#### [How to complete this task]
The entries below contain a line with "[_Visit the example" and a line with "I took this". Retype exactly everything from the first down to the second, both included, and nothing else.

#### [Supplied material]
* * * * * * * * *

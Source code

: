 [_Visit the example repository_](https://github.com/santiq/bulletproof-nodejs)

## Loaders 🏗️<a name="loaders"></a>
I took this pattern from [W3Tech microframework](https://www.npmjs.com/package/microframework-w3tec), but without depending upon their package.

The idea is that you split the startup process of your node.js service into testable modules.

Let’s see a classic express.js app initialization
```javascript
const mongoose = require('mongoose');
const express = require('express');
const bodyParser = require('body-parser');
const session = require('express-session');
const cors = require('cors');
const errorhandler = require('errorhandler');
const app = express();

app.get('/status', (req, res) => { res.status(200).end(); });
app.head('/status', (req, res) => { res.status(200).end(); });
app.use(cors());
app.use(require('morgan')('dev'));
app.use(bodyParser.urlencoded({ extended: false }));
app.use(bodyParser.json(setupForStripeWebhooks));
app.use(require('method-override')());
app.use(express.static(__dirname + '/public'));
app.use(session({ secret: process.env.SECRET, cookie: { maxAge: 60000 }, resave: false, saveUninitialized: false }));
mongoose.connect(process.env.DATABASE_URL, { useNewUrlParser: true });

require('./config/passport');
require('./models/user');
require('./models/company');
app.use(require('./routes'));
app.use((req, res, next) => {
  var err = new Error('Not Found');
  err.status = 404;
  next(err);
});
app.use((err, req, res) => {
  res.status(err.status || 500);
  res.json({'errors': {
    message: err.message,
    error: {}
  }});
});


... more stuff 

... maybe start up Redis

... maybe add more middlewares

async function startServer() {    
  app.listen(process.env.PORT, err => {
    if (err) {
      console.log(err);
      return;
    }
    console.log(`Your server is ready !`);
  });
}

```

* * * * * * * * *

#### [Written response]
: [_Visit the example repository_](https://github.com/santiq/bulletproof-nodejs)

## Loaders 🏗️<a name="loaders"></a>
I took this pattern from [W3Tech microframework](https://www.npmjs.com/package/microframework-w3tec), but without depending upon their package.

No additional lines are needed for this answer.